Fighting for Religious Freedom in Medicine
Chris Faddis, President of Solidarity HealthShare, went on Wake Up! Tucson with Chris DeSimone to discuss the challenges faced by religious healthcare groups under the Biden administration. They are dealing with attacks on their religious freedom in medicine on a regular basis. Chris highlights an incident where a hospital in Oklahoma was threatened with losing its Medicare designation due to having a sanctuary candle in their chapel. Check out the conversation about this, as well as a few other topics highlighting the religious freedom issues we are facing in the medical industry in our country.
Read the Transcribed Conversation
Chris DeSimone (00:00):
Let’s go to Chris Faddis, President of Solidarity HealthShare. Chris, what’s going on?
Chris Faddis (00:04):
Hey, Chris, good to talk to you.
Chris DeSimone (00:06):
Where’s Brad? I mean, I always love talking to you. How’s Brad doing? I haven’t talked to him in a while. What’s he up to?
Chris Faddis (00:11):
Doing well. He’s, yeah, he’s doing well. He’s had some challenges with his health this last year, so he is taking a little extra time, but he is doing okay.
Chris DeSimone (00:18):
Right. I gotta call him. I haven’t talked to him in such a long time.
Chris Faddis (00:22):
Yeah, you’ll have to catch up. He’s, he’s on the mend finally.
Chris DeSimone (00:25):
That’s good. Awesome. You’re wonderful. Don’t get me wrong, I’m not saying you’re not wonderful.
Chris Faddis (00:29):
<laugh>. No worries.
HHS Threatens Catholic Hospital
Chris DeSimone (00:31):
Um, so I saw your piece in Fox News about Biden’s war on people of faith, evident with new attacks on religious healthcare groups. So now health sharing was uh, was part of a carveout for the original Obamacare, which I believe this senile man was part of that administration in those days. What’s changed now?
Chris Faddis (00:56):
You know, they just continue, this administration just continues to make threats and attacks and continues to push the envelope on what they can do in terms of violating religious protection. And, you know, the most recent, Chris, is this situation in a hospital in Oklahoma where a third party accreditation group came in and said, ‘Hey, your sanctuary candle is a threat, you know, to safety because it’s in the same hospital as oxygen’. And it’s a third party organization. But the Biden administration, through HHS, doubled down on it and essentially threatened to take away their CMS – their Medicare designation – which would mean the hospital would lose, you know, hundreds of millions of dollars. They wouldn’t be able to serve the 400,000 patients they served. 11,000 people would lose their jobs all over a stinking sanctuary candle that was nowhere near oxygen tanks.
Chris Faddis (01:53):
You can’t even make it up. It’s just, it’s unreal. And, you know, and then they, of course, walked it back once people noticed, but it’s like, this is a continued infringement on rights over and over again. They just keep doing it. They just, somebody will walk it back and then they come back and they do it again.
Chris DeSimone (02:11):
The idea that they would go into the chapel of a place called St. Francis <laugh> and there’s a candle…
Chris Faddis (02:23):
The St. Francis sisters. Yeah. It’s just unreal. It’s unreal. You know, and you think about what an impact you, this system. It’s not like, ‘Oh, we want our rights’. And, you know, these people aren’t just trying to do something for themselves. They’re serving 400,000 people in Oklahoma. They employ 11,000 doctors, nurses, janitors, everything else, right? This is, this is real stuff. We need these people to serve the patients. They’re serving the poor, they’re doing all these things, and you’re gonna attack them over what’s in their chapel.

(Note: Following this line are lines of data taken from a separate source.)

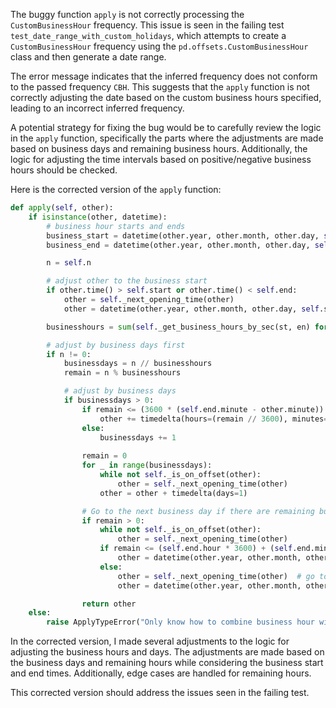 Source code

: The buggy function `apply` is not correctly processing the `CustomBusinessHour` frequency. This issue is seen in the failing test `test_date_range_with_custom_holidays`, which attempts to create a `CustomBusinessHour` frequency using the `pd.offsets.CustomBusinessHour` class and then generate a date range.

The error message indicates that the inferred frequency does not conform to the passed frequency `CBH`. This suggests that the `apply` function is not correctly adjusting the date based on the custom business hours specified, leading to an incorrect inferred frequency.

A potential strategy for fixing the bug would be to carefully review the logic in the `apply` function, specifically the parts where the adjustments are made based on business days and remaining business hours. Additionally, the logic for adjusting the time intervals based on positive/negative business hours should be checked.

Here is the corrected version of the `apply` function:

```python
def apply(self, other):
    if isinstance(other, datetime):
        # business hour starts and ends
        business_start = datetime(other.year, other.month, other.day, self.start.hour, self.start.minute)
        business_end = datetime(other.year, other.month, other.day, self.end.hour, self.end.minute)

        n = self.n

        # adjust other to the business start
        if other.time() > self.start or other.time() < self.end:
            other = self._next_opening_time(other)
            other = datetime(other.year, other.month, other.day, self.start.hour, self.start.minute)

        businesshours = sum(self._get_business_hours_by_sec(st, en) for st, en in zip(self.start, self.end))

        # adjust by business days first
        if n != 0:
            businessdays = n // businesshours
            remain = n % businesshours

            # adjust by business days
            if businessdays > 0:
                if remain <= (3600 * (self.end.minute - other.minute)):
                    other += timedelta(hours=(remain // 3600), minutes=((remain % 3600) // 60))
                else:
                    businessdays += 1
                    
                remain = 0
                for _ in range(businessdays):
                    while not self._is_on_offset(other):
                        other = self._next_opening_time(other)
                    other = other + timedelta(days=1)

                # Go to the next business day if there are remaining business hours
                if remain > 0:
                    while not self._is_on_offset(other):
                        other = self._next_opening_time(other)
                    if remain <= (self.end.hour * 3600) + (self.end.minute * 60):
                        other = datetime(other.year, other.month, other.day, self.start.hour, self.start.minute) + timedelta(seconds=remain)
                    else:
                        other = self._next_opening_time(other)  # go to the next business day
                        other = datetime(other.year, other.month, other.day, self.start.hour, self.start.minute) + timedelta(seconds=remain)

                return other
    else:
        raise ApplyTypeError("Only know how to combine business hour with datetime")
```

In the corrected version, I made several adjustments to the logic for adjusting the business hours and days. The adjustments are made based on the business days and remaining hours while considering the business start and end times. Additionally, edge cases are handled for remaining hours.

This corrected version should address the issues seen in the failing test.
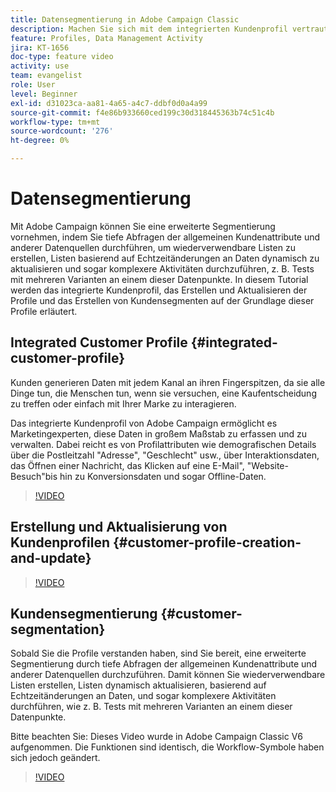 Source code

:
 ```yaml
---
title: Datensegmentierung in Adobe Campaign Classic
description: Machen Sie sich mit dem integrierten Kundenprofil vertraut, wie die Profile erstellt und aktualisiert werden und wie Kundensegmente basierend auf diesen Profilen erstellt werden.
feature: Profiles, Data Management Activity
jira: KT-1656
doc-type: feature video
activity: use
team: evangelist
role: User
level: Beginner
exl-id: d31023ca-aa81-4a65-a4c7-ddbf0d0a4a99
source-git-commit: f4e86b933660ced199c30d318445363b74c51c4b
workflow-type: tm+mt
source-wordcount: '276'
ht-degree: 0%

---
```


# Datensegmentierung

Mit Adobe Campaign können Sie eine erweiterte Segmentierung vornehmen, indem Sie tiefe Abfragen der allgemeinen Kundenattribute und anderer Datenquellen durchführen, um wiederverwendbare Listen zu erstellen, Listen basierend auf Echtzeitänderungen an Daten dynamisch zu aktualisieren und sogar komplexere Aktivitäten durchzuführen, z. B. Tests mit mehreren Varianten an einem dieser Datenpunkte. In diesem Tutorial werden das integrierte Kundenprofil, das Erstellen und Aktualisieren der Profile und das Erstellen von Kundensegmenten auf der Grundlage dieser Profile erläutert.

## Integrated Customer Profile {#integrated-customer-profile}

Kunden generieren Daten mit jedem Kanal an ihren Fingerspitzen, da sie alle Dinge tun, die Menschen tun, wenn sie versuchen, eine Kaufentscheidung zu treffen oder einfach mit Ihrer Marke zu interagieren.

Das integrierte Kundenprofil von Adobe Campaign ermöglicht es Marketingexperten, diese Daten in großem Maßstab zu erfassen und zu verwalten. Dabei reicht es von Profilattributen wie demografischen Details über die Postleitzahl &quot;Adresse&quot;, &quot;Geschlecht&quot; usw., über Interaktionsdaten, das Öffnen einer Nachricht, das Klicken auf eine E-Mail&quot;, &quot;Website-Besuch&quot;bis hin zu Konversionsdaten und sogar Offline-Daten.

>[!VIDEO](https://video.tv.adobe.com/v/23629?quality=12&learn=on)

## Erstellung und Aktualisierung von Kundenprofilen {#customer-profile-creation-and-update}

>[!VIDEO](https://video.tv.adobe.com/v/23632?quality=12&learn=on)

## Kundensegmentierung  {#customer-segmentation}

Sobald Sie die Profile verstanden haben, sind Sie bereit, eine erweiterte Segmentierung durch tiefe Abfragen der allgemeinen Kundenattribute und anderer Datenquellen durchzuführen. Damit können Sie wiederverwendbare Listen erstellen, Listen dynamisch aktualisieren, basierend auf Echtzeitänderungen an Daten, und sogar komplexere Aktivitäten durchführen, wie z. B. Tests mit mehreren Varianten an einem dieser Datenpunkte.

Bitte beachten Sie: Dieses Video wurde in Adobe Campaign Classic V6 aufgenommen. Die Funktionen sind identisch, die Workflow-Symbole haben sich jedoch geändert.

>[!VIDEO](https://video.tv.adobe.com/v/23635?quality=12&learn=on)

Little Sisters of the Poor
Chris DeSimone (02:56):
So then the other one you brought up in your piece on Fox News – we’re talking to Chris Faddis at Solidarity HealthShare.org. It was the piece talking about the Little Sisters of the Poor, right? And basically how they refused to violate church teachings because providing abortion, and their health insurance plan. How did that play out in the end?
Chris Faddis (03:17):
Well, you know, it played out in court over and over again. They walked it back, it went away, then they went back to court. I mean, it’s just continued to be an issue. I think there’s another case now with the Little Sisters as well, for some reason. They’ve just, you know, they put them in their crosshairs. But if you remember Chris, when the Affordable Care Act came out, when they finally came out with all the regulations around it, the HHS said contraceptives and sterilizations and abortion, all these things had to be part of the [insurance] plans.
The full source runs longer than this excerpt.